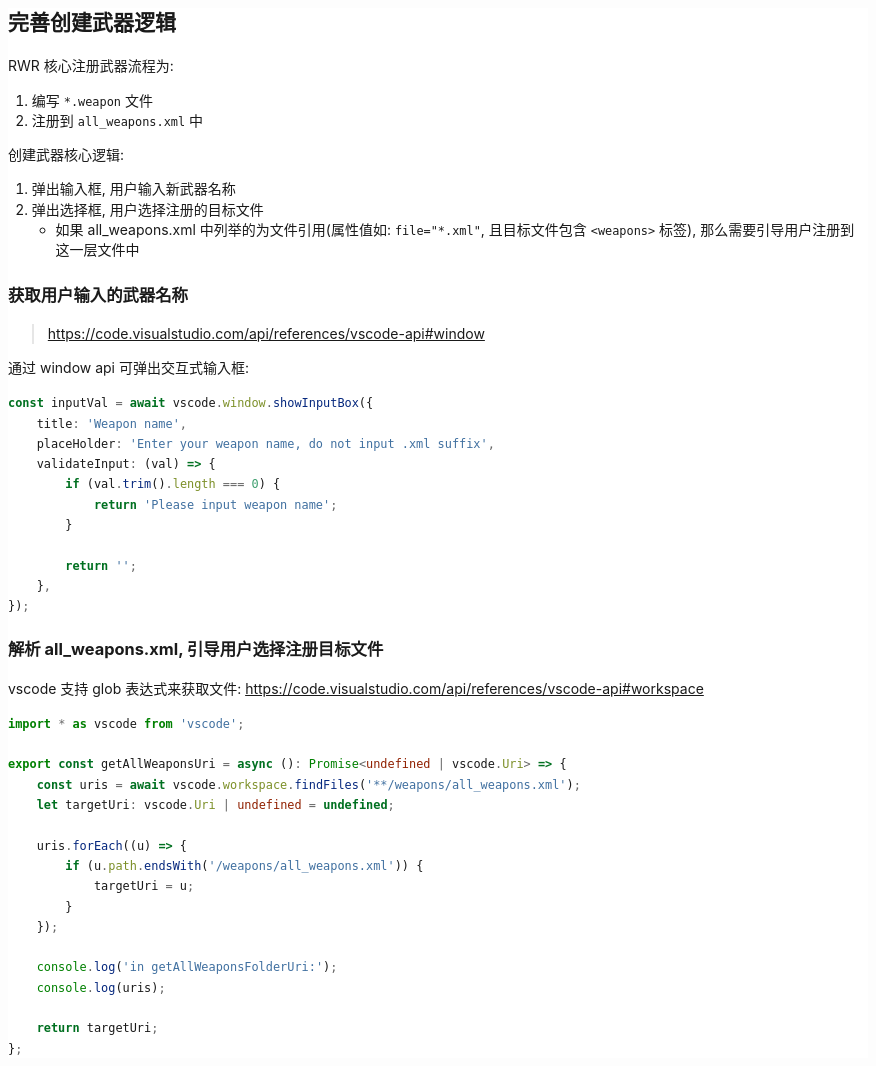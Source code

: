 ## 完善创建武器逻辑

RWR 核心注册武器流程为:
1. 编写 `*.weapon` 文件
2. 注册到 `all_weapons.xml` 中

创建武器核心逻辑:
1. 弹出输入框, 用户输入新武器名称
2. 弹出选择框, 用户选择注册的目标文件
   - 如果 all_weapons.xml 中列举的为文件引用(属性值如: `file="*.xml"`, 且目标文件包含 `<weapons>` 标签), 那么需要引导用户注册到这一层文件中
   
### 获取用户输入的武器名称

> https://code.visualstudio.com/api/references/vscode-api#window

通过 window api 可弹出交互式输入框:

```typescript
const inputVal = await vscode.window.showInputBox({
    title: 'Weapon name',
    placeHolder: 'Enter your weapon name, do not input .xml suffix',
    validateInput: (val) => {
        if (val.trim().length === 0) {
            return 'Please input weapon name';
        }

        return '';
    },
});
```

### 解析 all_weapons.xml, 引导用户选择注册目标文件

vscode 支持 glob 表达式来获取文件:
https://code.visualstudio.com/api/references/vscode-api#workspace

```typescript
import * as vscode from 'vscode';

export const getAllWeaponsUri = async (): Promise<undefined | vscode.Uri> => {
    const uris = await vscode.workspace.findFiles('**/weapons/all_weapons.xml');
    let targetUri: vscode.Uri | undefined = undefined;

    uris.forEach((u) => {
        if (u.path.endsWith('/weapons/all_weapons.xml')) {
            targetUri = u;
        }
    });

    console.log('in getAllWeaponsFolderUri:');
    console.log(uris);

    return targetUri;
};
```
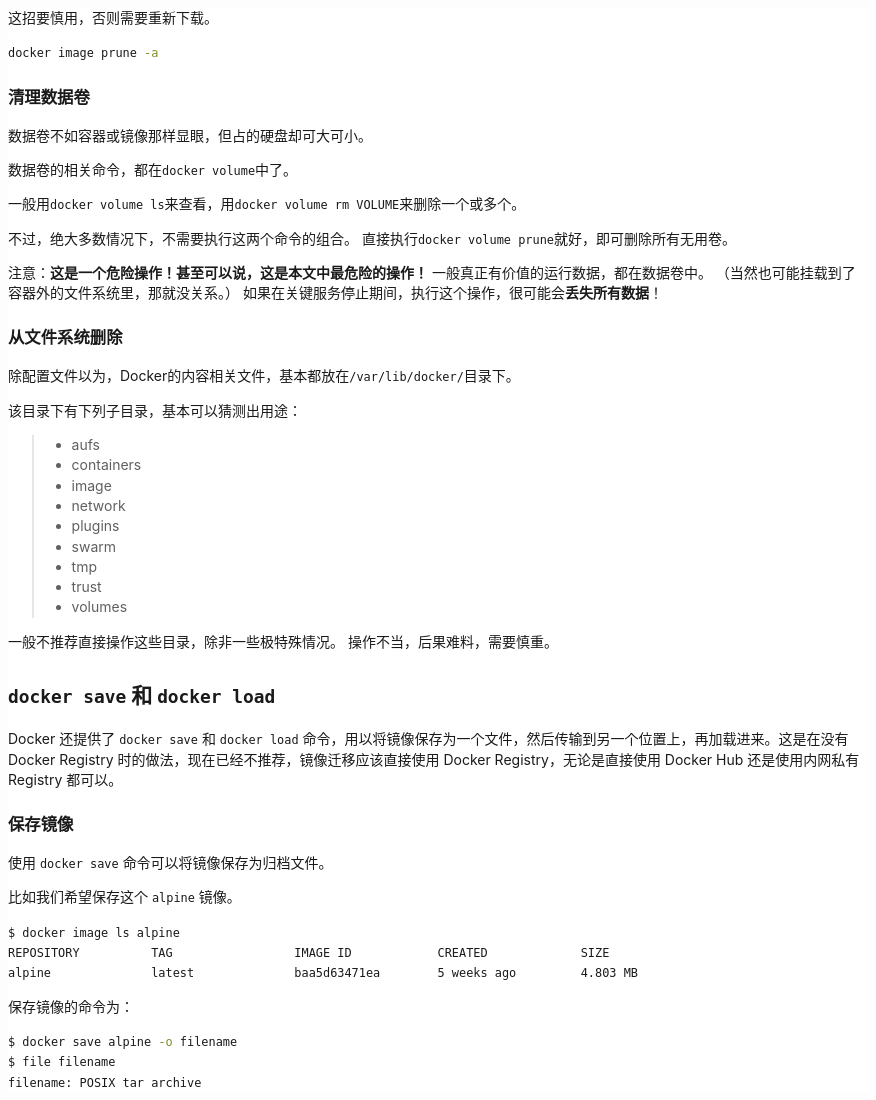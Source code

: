 这招要慎用，否则需要重新下载。

```sh
docker image prune -a
```

### 清理数据卷

数据卷不如容器或镜像那样显眼，但占的硬盘却可大可小。

数据卷的相关命令，都在`docker volume`中了。

一般用`docker volume ls`来查看，用`docker volume rm VOLUME`来删除一个或多个。

不过，绝大多数情况下，不需要执行这两个命令的组合。 直接执行`docker volume prune`就好，即可删除所有无用卷。

注意：**这是一个危险操作！甚至可以说，这是本文中最危险的操作！** 一般真正有价值的运行数据，都在数据卷中。 （当然也可能挂载到了容器外的文件系统里，那就没关系。） 如果在关键服务停止期间，执行这个操作，很可能会**丢失所有数据**！

### 从文件系统删除

除配置文件以为，Docker的内容相关文件，基本都放在`/var/lib/docker/`目录下。

该目录下有下列子目录，基本可以猜测出用途：

> - aufs
> - containers
> - image
> - network
> - plugins
> - swarm
> - tmp
> - trust
> - volumes

一般不推荐直接操作这些目录，除非一些极特殊情况。 操作不当，后果难料，需要慎重。

## `docker save` 和 `docker load`

Docker 还提供了 `docker save` 和 `docker load` 命令，用以将镜像保存为一个文件，然后传输到另一个位置上，再加载进来。这是在没有 Docker Registry 时的做法，现在已经不推荐，镜像迁移应该直接使用 Docker Registry，无论是直接使用 Docker Hub 还是使用内网私有 Registry 都可以。

### 保存镜像

使用 `docker save` 命令可以将镜像保存为归档文件。

比如我们希望保存这个 `alpine` 镜像。

```bash
$ docker image ls alpine
REPOSITORY          TAG                 IMAGE ID            CREATED             SIZE
alpine              latest              baa5d63471ea        5 weeks ago         4.803 MB
```

保存镜像的命令为：

```bash
$ docker save alpine -o filename
$ file filename
filename: POSIX tar archive
```
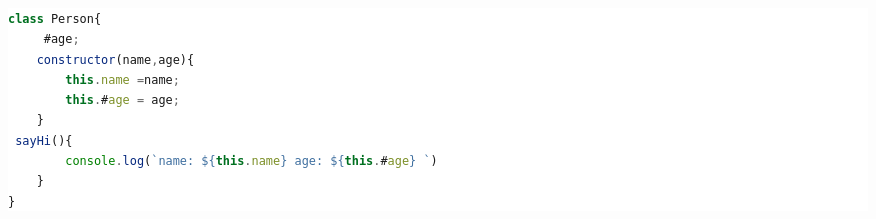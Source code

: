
 ```jsx
class Person{
	 #age;
	constructor(name,age){
		this.name =name;
		this.#age = age;
	}
 sayHi(){
		console.log(`name: ${this.name} age: ${this.#age} `)
	}
}
```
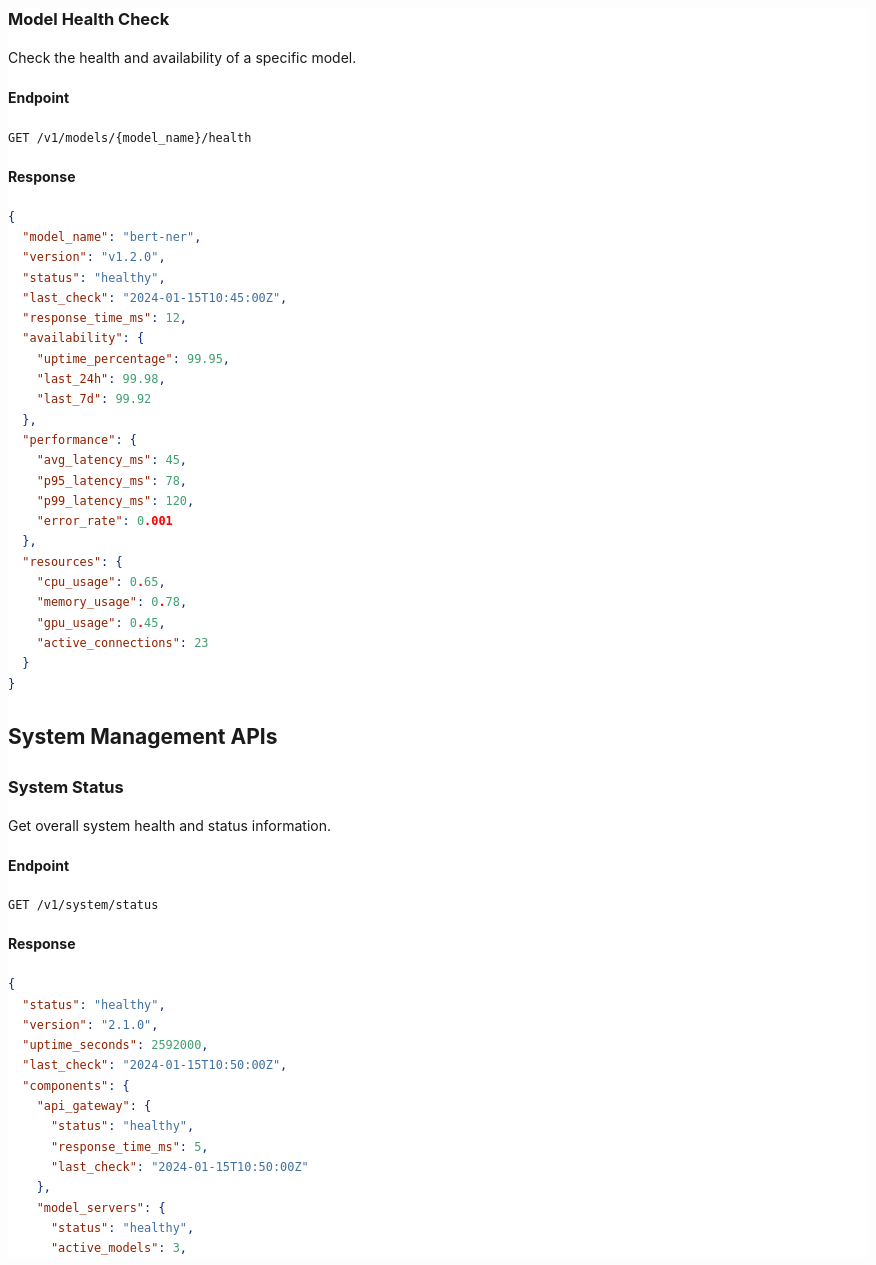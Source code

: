 ### Model Health Check

Check the health and availability of a specific model.

#### Endpoint
```http
GET /v1/models/{model_name}/health
```

#### Response
```json
{
  "model_name": "bert-ner",
  "version": "v1.2.0",
  "status": "healthy",
  "last_check": "2024-01-15T10:45:00Z",
  "response_time_ms": 12,
  "availability": {
    "uptime_percentage": 99.95,
    "last_24h": 99.98,
    "last_7d": 99.92
  },
  "performance": {
    "avg_latency_ms": 45,
    "p95_latency_ms": 78,
    "p99_latency_ms": 120,
    "error_rate": 0.001
  },
  "resources": {
    "cpu_usage": 0.65,
    "memory_usage": 0.78,
    "gpu_usage": 0.45,
    "active_connections": 23
  }
}
```

## System Management APIs

### System Status

Get overall system health and status information.

#### Endpoint
```http
GET /v1/system/status
```

#### Response
```json
{
  "status": "healthy",
  "version": "2.1.0",
  "uptime_seconds": 2592000,
  "last_check": "2024-01-15T10:50:00Z",
  "components": {
    "api_gateway": {
      "status": "healthy",
      "response_time_ms": 5,
      "last_check": "2024-01-15T10:50:00Z"
    },
    "model_servers": {
      "status": "healthy",
      "active_models": 3,
```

What is being asked: What is needed is an exact copy of the lines from the beginning of the data through the line containing "### 获取用户输入的武器名称", both included, without any pictures.

Solution for this task:
Source code

: ## 完善创建武器逻辑

RWR 核心注册武器流程为:
1. 编写 `*.weapon` 文件
2. 注册到 `all_weapons.xml` 中

创建武器核心逻辑:
1. 弹出输入框, 用户输入新武器名称
2. 弹出选择框, 用户选择注册的目标文件
   - 如果 all_weapons.xml 中列举的为文件引用(属性值如: `file="*.xml"`, 且目标文件包含 `<weapons>` 标签), 那么需要引导用户注册到这一层文件中
   
### 获取用户输入的武器名称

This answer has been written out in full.